There's Nextcloud/OCIS/Owncloud for Sharepoint (god I fucking hate Sharepoint) and Onedrive, there's Libreoffice/Collabora (and Onlyoffice, but that's russian...), there's Thunderbird for Email. Windows is absolutely replaceable also, of course, maybe even easier than the Office365 subscription mentioned above.
The lock in only exists in brains of (old) people that can't adapt. MS products can all be replaced, and should be in the EU. You simply cannot trust an American company anymore after Trump.
People get a lot of cash, house and other benefits when they pick up suppliers.
And if they don't get a direct bribe, for some reasons, they end up as VP of what ever branch more or less directly related to their previous job as client.
Someone yanked your chain with this one. Nobody gets a house or a job at Microsoft for buying Microsoft, these cases can't even register in the statistic of the total volume of orders.
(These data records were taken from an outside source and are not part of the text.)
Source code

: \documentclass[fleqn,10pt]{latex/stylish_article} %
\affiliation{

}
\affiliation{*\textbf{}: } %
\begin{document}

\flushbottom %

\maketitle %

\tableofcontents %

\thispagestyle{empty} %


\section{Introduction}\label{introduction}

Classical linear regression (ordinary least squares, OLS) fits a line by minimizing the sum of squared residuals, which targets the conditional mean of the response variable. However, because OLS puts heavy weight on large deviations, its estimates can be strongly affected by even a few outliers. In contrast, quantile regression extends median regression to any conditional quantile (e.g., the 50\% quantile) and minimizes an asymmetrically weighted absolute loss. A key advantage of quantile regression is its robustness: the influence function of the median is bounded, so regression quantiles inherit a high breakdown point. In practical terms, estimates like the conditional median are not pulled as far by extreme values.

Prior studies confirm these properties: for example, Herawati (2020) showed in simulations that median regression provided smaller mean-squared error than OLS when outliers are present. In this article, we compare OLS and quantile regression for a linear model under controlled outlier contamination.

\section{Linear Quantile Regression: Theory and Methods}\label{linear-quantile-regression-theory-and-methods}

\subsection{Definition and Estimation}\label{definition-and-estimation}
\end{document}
Every tech company would buy you a house if that worked, when a house is always a rounding error on the value of the contracts we're talking about.
They buy it because it's the "safe", "does everything" choice that "everyone else has". It's easier to deal with a single party than it is to get licenses and support from 20 other suppliers that then blame each other when there are issues at the border between 2 of the products. You can talk to anyone else who has Teams, your files are always fully compatible, all of the rest of your software integrates, single identity, etc. A lot of good it is that you have Google Meet and Libre Office when the partners you work closes to have Teams and MS Office.
Users are proficient with the products, you can find skilled admins everywhere. Incumbency has a lot of inertia.
So you have to pay millions in support contracts every year, it's the cost of doing business. So MS gets hacked every other day, what could you have done about it better when even MS (!!!) couldn't?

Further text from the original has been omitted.